The third property argues for the need to consider both formal and functional features of a city. Clearly, how these features are incorporated into a city delineation depends on which aspects of a city we are interested in analyzing. Taking as an example the Greater Bay Area in China, being interested in cities as labor markets might suggest we focus on, say, ten spatial units (cities) in that area. In contrast, an analysis focused on clusters of innovative activity might isolate only three places (Hong Kong, Shenzhen and Guangzhou) within the same area. Thus, the form and functional features to be considered in the city delineations required for these two exemplary analyses should be defined accordingly.

The fourth property points to the need to carefully select parameters and thresholds in defining a city. Arbitrary parameter selection would de facto impair the ability to compare cities across regions and countries and to address global research questions related to urbanization. For example, the UN Statistical Commission suggests defining cities based on a total population of at least 50,000 and a minimum population density threshold12. However, in the United States, the criteria for defining a city based on population vary by state, with some states, such as Massachusetts, requiring at least 12,000 inhabitants, and others, such as Iowa, having no minimum population requirement at all.

The UN approach12 uses an absolute definition, meaning that a human settlement would be classified in the same way across space and time. The US cases are relative definitions that identify cities in a context-dependent manner and thus vary across space and time. While absolute definitions have many advantages, such as simplicity, stability and ease of implementation, we must recognize that urbanization is a dynamic process and varies greatly from country to country (a settlement of 5,000 people in the Congo is nowhere close to a settlement of 5,000 people in, say, the Netherlands). We, therefore, recommend the relative definition or a combination of relative and absolute definitions, with fixed parameters within a country and different parameters for different countries. In such settings, the use of context-specific thresholds should be carefully controlled, and, if possible, it might be useful to establish data-driven methods to set parameters and thresholds used in a city delineation. (An example of such a parameter-free method used for computing thresholds to define city hotspots from cell-phone data was proposed in ref. 41. More will be discussed in the next section).

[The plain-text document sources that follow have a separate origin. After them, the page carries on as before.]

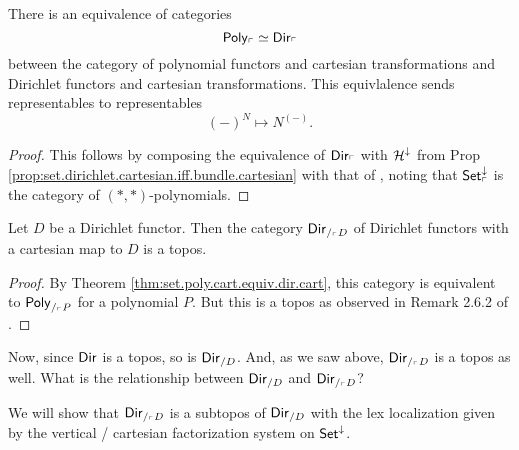 \begin{thm}\label{thm:set.poly.cart.equiv.dir.cart}
  There is an equivalence of categories
  $$\mathsf{{Poly}}_{\ulcorner} \simeq \operatorname{\mathsf{{Dir}}}_{\ulcorner}$$
  between the category of polynomial functors and cartesian transformations and
  Dirichlet functors and cartesian transformations. This equivlalence sends
  representables to representables
  $$(-)^N \mapsto N^{(-)}.$$
\end{thm}
\begin{proof}
This follows by composing the equivalence of $\operatorname{\mathsf{{Dir}}}_{\ulcorner}$ with
$\operatorname{\mathcal{H}}^{\mathbin{\downarrow}}$ from Prop
\ref{prop:set.dirichlet.cartesian.iff.bundle.cartesian} with that of
\cite[Proposition 3.14]{GambinoKock}, noting that
$\operatorname{\mathsf{{Set}}}^{\mathbin{\downarrow}}_{\ulcorner}$ is the category of $(\ast,\ast)$-polynomials. 
\end{proof}

\begin{cor}
  Let $D$ be a Dirichlet functor. Then the category
  $\operatorname{\mathsf{{Dir}}}_{/_{\ulcorner} D}$
  of Dirichlet functors with a cartesian map to $D$ is a topos.
\end{cor}
\begin{proof}
By Theorem \ref{thm:set.poly.cart.equiv.dir.cart}, this category is equivalent
to $\mathsf{{Poly}}_{/_{\ulcorner} P}$ for a polynomial $P$. But this is a topos as
observed in Remark 2.6.2 of \cite{GHK:Analytic.Monads}.
\end{proof}

Now, since $\operatorname{\mathsf{{Dir}}}$ is a topos, so is $\operatorname{\mathsf{{Dir}}}_{/D}$. And, as we saw above,
$\operatorname{\mathsf{{Dir}}}_{/_{\ulcorner} D}$ is a topos as well. What is the relationship between
$\operatorname{\mathsf{{Dir}}}_{/D}$ and $\operatorname{\mathsf{{Dir}}}_{/_{\ulcorner} D}$?

We will show that $\operatorname{\mathsf{{Dir}}}_{/_{\ulcorner} D}$ is a subtopos of $\operatorname{\mathsf{{Dir}}}_{/D}$ with the
lex localization given by the vertical / cartesian factorization system on $\operatorname{\mathsf{{Set}}}^{\mathbin{\downarrow}}$.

The fifth property highlights the importance of seeking extrinsic assessment methods for a city definition. This property is especially important and challenging. One possibility would be to evaluate a city definition both qualitatively and by checking whether some fundamental properties observed in multiple metropolitan regions of the world also hold for the ‘cities’ resulting from the specific city definition at hand. For example, recent studies of urban scaling laws have found that many fundamental scaling properties hold only within specific functional city boundaries42,43. As shown in Box 3, we suggest first computing the population and area of a ‘city’ as defined by the specific definition at hand, and then analyzing the properties of the ‘city’ population or area distribution over a larger geography (for example, a country).

Lastly, depending on the case under study, administrative boundaries are inescapable, as usual statistical indicators (for example, population, economic or political indices) are generally collected at the administrative level. This means that matching with existent political boundaries would allow the analyst to have access to much data available, for instance, through census data. However, the benefit of this additional source of information heavily depends on the granularity of the smallest spatial unit used to aggregate such information, which can range from a few blocks in a dense urban area in the United States to hundreds of square kilometers for countries such as Colombia. It should also be noted that administrative boundaries do have a critical impact on cities, given the role they play in ‘acting’ on the city through planning and policy-making—thus, the administrative boundaries drive or condition the presence and flows of people, as well as the city’s form and functions. Therefore, in such cases where socioeconomic–political indicators are relevant, a good definition of a city should not overlook the role of administrative boundaries. However, the delineation of administrative boundaries could be updated to better reflect the actual formal and functional characteristics of an urban area as defined by a good city delineation strategy. What we are looking for is a delineation that attempts to find the best fit between a purely data-driven delineation and existing spatial boundaries.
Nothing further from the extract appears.